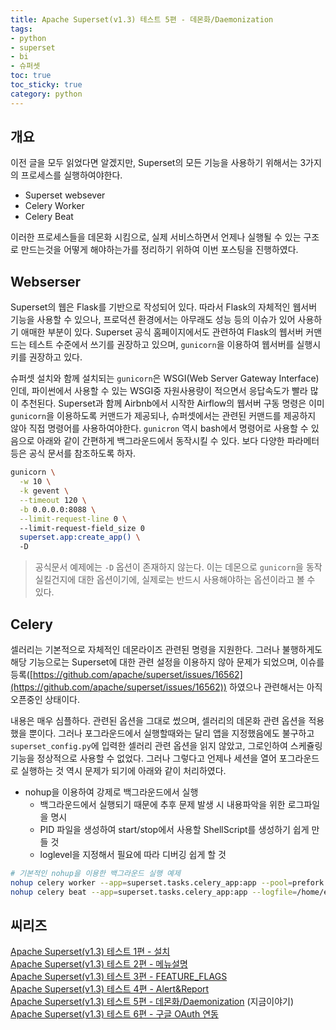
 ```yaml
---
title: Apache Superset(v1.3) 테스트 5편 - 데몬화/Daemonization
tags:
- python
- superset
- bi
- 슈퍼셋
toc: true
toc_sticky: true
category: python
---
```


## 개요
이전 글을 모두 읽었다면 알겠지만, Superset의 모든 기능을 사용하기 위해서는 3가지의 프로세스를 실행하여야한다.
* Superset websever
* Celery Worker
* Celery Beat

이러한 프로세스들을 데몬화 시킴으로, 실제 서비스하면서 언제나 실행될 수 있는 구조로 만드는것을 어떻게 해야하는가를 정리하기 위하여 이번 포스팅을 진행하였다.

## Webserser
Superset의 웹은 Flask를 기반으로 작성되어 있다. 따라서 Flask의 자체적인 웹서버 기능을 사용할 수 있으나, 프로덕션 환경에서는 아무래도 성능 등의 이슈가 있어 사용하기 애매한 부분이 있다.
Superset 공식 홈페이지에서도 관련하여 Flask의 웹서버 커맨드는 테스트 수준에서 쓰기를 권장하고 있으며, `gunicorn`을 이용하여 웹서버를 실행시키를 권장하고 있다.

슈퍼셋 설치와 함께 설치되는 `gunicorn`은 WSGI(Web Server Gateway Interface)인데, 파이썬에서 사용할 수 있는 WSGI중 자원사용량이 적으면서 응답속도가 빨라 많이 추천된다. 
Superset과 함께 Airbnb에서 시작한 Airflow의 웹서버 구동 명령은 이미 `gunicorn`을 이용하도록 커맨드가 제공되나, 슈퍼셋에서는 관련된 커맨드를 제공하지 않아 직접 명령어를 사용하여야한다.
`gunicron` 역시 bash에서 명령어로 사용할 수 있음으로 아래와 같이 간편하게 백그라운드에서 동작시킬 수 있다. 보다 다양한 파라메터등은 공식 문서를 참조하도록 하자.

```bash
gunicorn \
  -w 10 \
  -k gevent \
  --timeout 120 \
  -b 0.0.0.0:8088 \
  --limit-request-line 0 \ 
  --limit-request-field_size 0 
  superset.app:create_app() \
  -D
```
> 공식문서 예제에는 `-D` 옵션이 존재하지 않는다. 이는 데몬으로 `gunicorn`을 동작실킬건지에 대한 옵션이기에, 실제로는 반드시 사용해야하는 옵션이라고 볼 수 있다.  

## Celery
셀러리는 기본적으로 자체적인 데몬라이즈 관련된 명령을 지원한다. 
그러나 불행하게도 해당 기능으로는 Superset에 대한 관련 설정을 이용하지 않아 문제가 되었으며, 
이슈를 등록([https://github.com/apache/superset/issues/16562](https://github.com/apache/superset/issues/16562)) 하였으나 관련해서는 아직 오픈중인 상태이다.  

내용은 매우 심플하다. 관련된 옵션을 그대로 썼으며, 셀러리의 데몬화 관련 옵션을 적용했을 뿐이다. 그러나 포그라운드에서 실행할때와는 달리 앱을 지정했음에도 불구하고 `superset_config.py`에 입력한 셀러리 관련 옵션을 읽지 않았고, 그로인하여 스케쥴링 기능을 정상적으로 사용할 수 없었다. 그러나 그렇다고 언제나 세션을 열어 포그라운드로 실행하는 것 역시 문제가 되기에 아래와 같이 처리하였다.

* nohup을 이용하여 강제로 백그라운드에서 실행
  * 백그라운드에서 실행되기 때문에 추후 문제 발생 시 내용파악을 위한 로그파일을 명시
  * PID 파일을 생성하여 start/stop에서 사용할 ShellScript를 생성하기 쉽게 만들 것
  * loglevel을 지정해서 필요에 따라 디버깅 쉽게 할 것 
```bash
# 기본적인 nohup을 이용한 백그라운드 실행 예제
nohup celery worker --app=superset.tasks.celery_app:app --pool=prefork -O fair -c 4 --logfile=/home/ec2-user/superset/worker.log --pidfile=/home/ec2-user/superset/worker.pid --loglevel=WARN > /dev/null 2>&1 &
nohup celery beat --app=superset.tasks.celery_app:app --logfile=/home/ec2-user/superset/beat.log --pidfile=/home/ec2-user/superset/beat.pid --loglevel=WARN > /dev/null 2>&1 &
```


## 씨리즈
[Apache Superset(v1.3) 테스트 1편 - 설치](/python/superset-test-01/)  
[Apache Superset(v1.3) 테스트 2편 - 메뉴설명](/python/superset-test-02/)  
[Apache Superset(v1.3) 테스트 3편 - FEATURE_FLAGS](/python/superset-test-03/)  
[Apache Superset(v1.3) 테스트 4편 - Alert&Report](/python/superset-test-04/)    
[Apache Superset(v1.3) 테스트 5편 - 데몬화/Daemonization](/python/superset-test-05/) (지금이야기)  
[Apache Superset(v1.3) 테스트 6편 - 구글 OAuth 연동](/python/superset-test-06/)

---

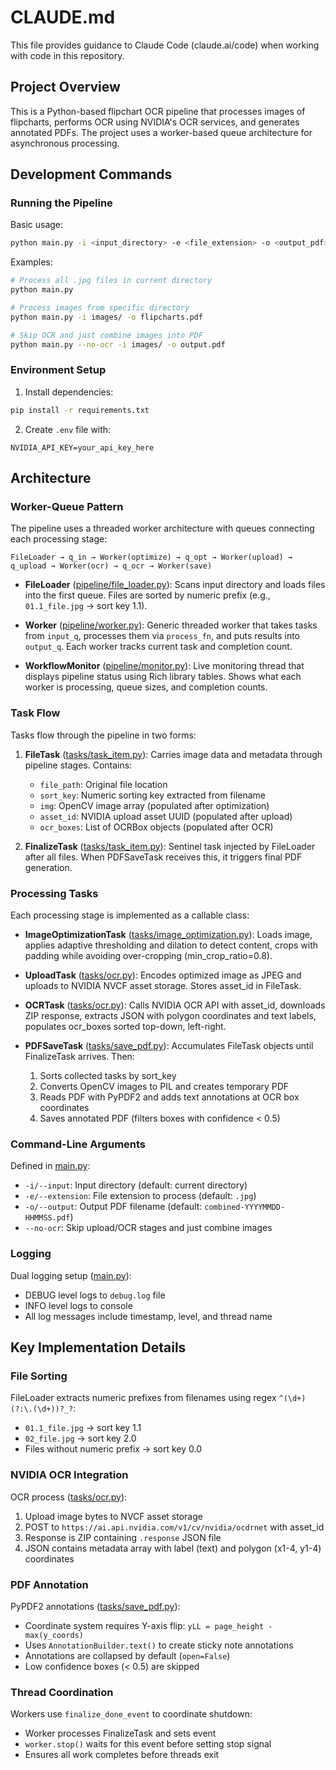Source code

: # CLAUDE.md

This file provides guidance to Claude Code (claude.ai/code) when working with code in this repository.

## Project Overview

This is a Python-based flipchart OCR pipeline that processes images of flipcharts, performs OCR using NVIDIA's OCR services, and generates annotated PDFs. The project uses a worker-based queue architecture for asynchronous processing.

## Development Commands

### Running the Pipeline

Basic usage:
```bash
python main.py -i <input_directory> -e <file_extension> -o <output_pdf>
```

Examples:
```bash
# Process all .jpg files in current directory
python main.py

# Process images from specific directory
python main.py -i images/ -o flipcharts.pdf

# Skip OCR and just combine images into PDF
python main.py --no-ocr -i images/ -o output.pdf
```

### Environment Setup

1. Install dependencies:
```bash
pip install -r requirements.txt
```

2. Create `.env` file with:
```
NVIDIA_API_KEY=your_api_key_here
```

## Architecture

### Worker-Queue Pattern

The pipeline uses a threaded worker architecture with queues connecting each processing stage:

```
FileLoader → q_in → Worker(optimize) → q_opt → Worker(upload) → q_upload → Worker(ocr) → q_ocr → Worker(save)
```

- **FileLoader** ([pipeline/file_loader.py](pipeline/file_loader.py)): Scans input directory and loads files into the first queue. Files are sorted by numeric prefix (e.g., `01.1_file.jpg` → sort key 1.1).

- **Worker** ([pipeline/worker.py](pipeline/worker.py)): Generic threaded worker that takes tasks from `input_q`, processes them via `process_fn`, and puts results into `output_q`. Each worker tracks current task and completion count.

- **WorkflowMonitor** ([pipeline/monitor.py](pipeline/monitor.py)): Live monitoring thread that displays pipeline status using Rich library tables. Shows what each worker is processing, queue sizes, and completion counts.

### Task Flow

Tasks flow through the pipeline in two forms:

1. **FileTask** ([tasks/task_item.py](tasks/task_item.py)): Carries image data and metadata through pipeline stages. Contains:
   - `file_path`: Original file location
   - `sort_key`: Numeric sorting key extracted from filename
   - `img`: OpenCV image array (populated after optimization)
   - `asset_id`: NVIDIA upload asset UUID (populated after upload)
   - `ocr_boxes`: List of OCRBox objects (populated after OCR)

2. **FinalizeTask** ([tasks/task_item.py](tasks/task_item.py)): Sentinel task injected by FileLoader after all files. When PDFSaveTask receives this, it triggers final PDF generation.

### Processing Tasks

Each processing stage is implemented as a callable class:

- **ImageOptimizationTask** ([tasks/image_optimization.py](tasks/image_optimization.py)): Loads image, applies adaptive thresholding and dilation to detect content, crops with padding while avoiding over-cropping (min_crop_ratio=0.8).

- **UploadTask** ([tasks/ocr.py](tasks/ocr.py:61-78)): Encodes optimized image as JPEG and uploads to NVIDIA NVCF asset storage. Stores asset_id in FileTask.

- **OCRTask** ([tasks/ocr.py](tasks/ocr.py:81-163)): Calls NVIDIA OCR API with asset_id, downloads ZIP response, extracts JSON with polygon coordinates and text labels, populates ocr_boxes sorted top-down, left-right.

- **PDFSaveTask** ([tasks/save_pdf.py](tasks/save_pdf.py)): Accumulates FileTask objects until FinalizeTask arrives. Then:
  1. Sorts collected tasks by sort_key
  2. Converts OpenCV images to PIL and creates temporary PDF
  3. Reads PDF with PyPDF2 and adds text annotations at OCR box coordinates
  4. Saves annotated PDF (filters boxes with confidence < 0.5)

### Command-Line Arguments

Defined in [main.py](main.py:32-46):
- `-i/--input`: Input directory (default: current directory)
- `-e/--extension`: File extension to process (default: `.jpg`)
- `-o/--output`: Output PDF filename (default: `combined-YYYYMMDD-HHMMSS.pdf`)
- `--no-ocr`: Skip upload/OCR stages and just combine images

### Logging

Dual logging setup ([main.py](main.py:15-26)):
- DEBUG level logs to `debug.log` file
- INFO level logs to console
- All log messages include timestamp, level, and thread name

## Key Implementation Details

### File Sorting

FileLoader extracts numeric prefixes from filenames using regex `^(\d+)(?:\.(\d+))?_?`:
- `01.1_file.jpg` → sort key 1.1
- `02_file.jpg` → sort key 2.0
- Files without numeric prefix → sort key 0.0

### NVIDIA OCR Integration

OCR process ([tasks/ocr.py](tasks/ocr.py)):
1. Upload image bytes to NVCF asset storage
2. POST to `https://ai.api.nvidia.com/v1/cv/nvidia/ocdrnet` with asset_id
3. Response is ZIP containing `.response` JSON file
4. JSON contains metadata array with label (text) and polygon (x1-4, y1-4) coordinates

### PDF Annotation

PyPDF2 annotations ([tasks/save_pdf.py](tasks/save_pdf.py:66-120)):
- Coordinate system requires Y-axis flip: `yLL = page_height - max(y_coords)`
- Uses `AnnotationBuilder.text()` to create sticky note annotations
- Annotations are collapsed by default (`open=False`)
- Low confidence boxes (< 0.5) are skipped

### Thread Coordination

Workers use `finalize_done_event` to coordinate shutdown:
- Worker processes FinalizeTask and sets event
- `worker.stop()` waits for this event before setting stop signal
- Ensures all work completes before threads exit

...

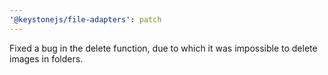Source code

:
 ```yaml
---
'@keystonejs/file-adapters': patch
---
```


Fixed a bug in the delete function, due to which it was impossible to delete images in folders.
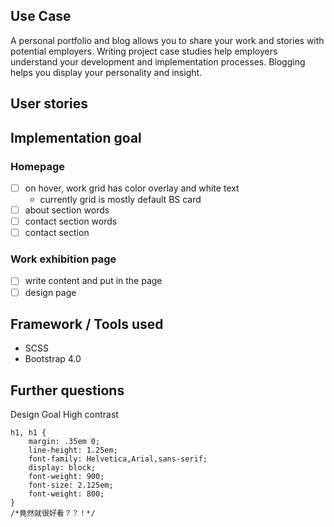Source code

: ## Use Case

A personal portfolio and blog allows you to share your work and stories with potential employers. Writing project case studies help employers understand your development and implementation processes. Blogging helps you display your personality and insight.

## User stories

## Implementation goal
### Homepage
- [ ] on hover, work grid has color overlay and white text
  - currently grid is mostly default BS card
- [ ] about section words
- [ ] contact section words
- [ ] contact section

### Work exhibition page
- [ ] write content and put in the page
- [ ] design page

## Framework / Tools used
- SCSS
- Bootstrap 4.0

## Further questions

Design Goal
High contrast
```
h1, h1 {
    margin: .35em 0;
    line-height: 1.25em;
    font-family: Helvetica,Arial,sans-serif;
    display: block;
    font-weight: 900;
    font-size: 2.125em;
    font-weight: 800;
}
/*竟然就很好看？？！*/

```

**EXERCISE GOAL**: In the listing above, locate the line containing "### NVIDIA OCR Integration" and the line containing "- Worker processes". Transcribe those two lines and everything between them, exactly as written.

**ANSWER**:
### NVIDIA OCR Integration

OCR process ([tasks/ocr.py](tasks/ocr.py)):
1. Upload image bytes to NVCF asset storage
2. POST to `https://ai.api.nvidia.com/v1/cv/nvidia/ocdrnet` with asset_id
3. Response is ZIP containing `.response` JSON file
4. JSON contains metadata array with label (text) and polygon (x1-4, y1-4) coordinates

### PDF Annotation

PyPDF2 annotations ([tasks/save_pdf.py](tasks/save_pdf.py:66-120)):
- Coordinate system requires Y-axis flip: `yLL = page_height - max(y_coords)`
- Uses `AnnotationBuilder.text()` to create sticky note annotations
- Annotations are collapsed by default (`open=False`)
- Low confidence boxes (< 0.5) are skipped

### Thread Coordination

Workers use `finalize_done_event` to coordinate shutdown:
- Worker processes FinalizeTask and sets event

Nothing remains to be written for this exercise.